In MATLAB, we are using fzero as the solver. The code below produces the same output as the Python code above.

function lagrange_points_example
% These masses represent the Earth-Moon system
m1 = 5.974E24; % kg
m2 = 7.348E22; % kg
pi2 = m2/(m1 + m2);

function y = collinear_lagrange(xstar)
firstterm = xstar;
secondterm = (1 - pi2) ./ abs(xstar + pi2).^3 .* (xstar + pi2);
thirdterm = pi2 ./ abs(xstar - 1 + pi2).^3 .* (xstar - 1 + pi2);
y = firstterm - secondterm - thirdterm;
end
options = optimset('Display','iter');
L_2 = fzero(@collinear_lagrange,[1, 1.5],options);
L_1 = fzero(@collinear_lagrange,[0.01, 0.97],options);
L_3 = fzero(@collinear_lagrange,[-1, -1.5],options);
fprintf('L_1=%f, L_2=%f, L_3=%f\n', L_1, L_2, L_3)

function output
figure()
title('The Lagrange Points in the Earth-Moon System')
hold on
ylim([-1.2,1.2])
xlim([-1.2,1.2])
axis square
xlabel('x^*')
ylabel('y^*')
plot(-pi2,0,'bo','MarkerFaceColor','b')
plot(1-pi2,0,'go','MarkerFaceColor','g')
plot(L_1,0,'rv','MarkerFaceColor','r')
plot(L_2,0,'r^','MarkerFaceColor','r')
plot(L_3,0,'rp','MarkerFaceColor','r')
plot(0.5-pi2,sqrt(3)/2,'rX','MarkerFaceColor','r')
plot(0.5-pi2,-sqrt(3)/2,'rs','MarkerFaceColor','r')
plot([-pi2,0.5-pi2,1-pi2,0.5-pi2,-pi2], [0,sqrt(3)/2,0,-sqrt(3)/2,0], '--k')
yline(0,'k')
coords = linspace(0,pi,100);
plot((1-pi2).*cos(coords),(1-pi2).*sin(coords))
hold all
plot((1-pi2).*cos(coords),-(1-pi2).*sin(coords))
legend('$m_1$','$m_2$', '$L_1$', '$L_2$', '$L_3$', '$L_4$', '$L_5$','Interpreter','latex')
end
output
end


Notice that to find $$L_1$$ in Matlab, we had to use the initial guess range from 0.01 to 0.97. Matlab is more sensitive to the initial guess, so you need to make sure that the root is within the initial guess you choose.
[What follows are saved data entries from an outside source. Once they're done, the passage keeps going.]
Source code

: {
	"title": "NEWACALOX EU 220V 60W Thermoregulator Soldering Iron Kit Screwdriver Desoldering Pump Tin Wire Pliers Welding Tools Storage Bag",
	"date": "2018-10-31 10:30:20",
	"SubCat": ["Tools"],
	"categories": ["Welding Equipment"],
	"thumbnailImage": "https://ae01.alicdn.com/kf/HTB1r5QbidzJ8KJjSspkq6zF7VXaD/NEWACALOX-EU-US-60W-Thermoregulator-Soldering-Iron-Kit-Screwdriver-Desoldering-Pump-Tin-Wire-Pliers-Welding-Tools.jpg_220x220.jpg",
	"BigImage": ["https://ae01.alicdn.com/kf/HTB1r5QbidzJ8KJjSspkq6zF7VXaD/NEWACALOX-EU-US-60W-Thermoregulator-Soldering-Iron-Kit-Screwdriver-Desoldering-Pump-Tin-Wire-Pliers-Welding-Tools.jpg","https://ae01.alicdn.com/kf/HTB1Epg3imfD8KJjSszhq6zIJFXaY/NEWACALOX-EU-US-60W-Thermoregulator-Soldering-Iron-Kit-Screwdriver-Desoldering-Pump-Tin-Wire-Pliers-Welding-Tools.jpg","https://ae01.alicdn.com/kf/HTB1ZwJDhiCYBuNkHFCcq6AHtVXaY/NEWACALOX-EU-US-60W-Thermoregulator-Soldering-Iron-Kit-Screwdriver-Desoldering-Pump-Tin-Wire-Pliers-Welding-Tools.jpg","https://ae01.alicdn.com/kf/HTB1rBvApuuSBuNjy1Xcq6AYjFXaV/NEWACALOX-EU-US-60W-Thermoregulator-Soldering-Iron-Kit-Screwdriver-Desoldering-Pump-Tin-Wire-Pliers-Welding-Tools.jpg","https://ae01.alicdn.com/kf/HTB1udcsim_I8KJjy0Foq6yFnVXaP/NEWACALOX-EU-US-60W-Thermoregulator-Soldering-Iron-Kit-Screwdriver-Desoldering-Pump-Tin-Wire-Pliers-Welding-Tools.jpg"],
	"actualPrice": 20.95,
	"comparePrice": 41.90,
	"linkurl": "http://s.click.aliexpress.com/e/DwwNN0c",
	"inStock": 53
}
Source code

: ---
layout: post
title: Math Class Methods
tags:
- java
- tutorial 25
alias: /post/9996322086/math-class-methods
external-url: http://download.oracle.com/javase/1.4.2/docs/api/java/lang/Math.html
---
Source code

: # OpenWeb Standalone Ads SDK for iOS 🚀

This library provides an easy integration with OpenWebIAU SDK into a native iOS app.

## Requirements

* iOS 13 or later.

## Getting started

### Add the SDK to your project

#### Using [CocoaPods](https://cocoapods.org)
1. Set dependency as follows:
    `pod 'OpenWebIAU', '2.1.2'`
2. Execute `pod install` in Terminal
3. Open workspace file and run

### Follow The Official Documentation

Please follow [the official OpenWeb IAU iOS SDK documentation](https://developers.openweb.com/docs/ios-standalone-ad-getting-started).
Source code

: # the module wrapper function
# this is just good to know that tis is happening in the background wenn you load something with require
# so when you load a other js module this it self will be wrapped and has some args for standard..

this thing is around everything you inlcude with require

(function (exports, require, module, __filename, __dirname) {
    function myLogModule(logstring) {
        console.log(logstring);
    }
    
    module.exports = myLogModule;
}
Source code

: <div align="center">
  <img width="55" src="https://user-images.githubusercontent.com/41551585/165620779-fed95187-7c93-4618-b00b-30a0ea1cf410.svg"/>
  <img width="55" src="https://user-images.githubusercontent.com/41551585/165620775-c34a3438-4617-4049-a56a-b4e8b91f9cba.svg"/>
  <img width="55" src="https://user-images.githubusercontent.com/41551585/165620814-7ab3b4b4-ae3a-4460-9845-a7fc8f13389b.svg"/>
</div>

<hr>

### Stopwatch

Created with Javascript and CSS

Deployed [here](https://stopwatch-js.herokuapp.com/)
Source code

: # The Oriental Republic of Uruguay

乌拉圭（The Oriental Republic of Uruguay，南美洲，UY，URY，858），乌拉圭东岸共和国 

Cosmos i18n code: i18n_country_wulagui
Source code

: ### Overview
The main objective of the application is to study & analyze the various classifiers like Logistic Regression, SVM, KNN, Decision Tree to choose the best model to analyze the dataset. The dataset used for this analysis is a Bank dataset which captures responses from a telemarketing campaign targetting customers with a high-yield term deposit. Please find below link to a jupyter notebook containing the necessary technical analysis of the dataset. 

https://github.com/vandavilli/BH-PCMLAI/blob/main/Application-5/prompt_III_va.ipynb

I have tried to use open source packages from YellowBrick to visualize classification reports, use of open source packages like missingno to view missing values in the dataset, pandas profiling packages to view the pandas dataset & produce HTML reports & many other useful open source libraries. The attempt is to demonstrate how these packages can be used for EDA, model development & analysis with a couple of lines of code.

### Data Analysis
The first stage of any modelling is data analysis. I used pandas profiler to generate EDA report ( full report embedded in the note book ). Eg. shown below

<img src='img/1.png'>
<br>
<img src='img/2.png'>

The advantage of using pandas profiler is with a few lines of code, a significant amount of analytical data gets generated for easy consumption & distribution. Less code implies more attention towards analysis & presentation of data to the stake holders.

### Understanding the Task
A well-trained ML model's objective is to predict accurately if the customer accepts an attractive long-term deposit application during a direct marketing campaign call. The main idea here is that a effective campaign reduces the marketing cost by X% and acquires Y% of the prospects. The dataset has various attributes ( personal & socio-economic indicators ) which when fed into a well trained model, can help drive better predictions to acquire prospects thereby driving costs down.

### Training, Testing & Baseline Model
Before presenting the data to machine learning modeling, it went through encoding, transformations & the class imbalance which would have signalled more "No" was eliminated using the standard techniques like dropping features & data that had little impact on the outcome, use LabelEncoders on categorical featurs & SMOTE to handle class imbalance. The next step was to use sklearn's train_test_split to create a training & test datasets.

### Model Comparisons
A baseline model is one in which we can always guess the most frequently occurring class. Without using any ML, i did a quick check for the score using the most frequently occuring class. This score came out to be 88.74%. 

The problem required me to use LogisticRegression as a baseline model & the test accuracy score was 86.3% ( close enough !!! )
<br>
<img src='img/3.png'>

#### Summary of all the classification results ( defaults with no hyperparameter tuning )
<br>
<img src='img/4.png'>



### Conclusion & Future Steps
The collinear_lagrange function is discontinuous around 0 and 1.0, so you need to choose your limits carefully.

It may help to plot the function for a given problem. To do so, within the script, add the line fplot(@collinear_lagrange) to show a plot of the function.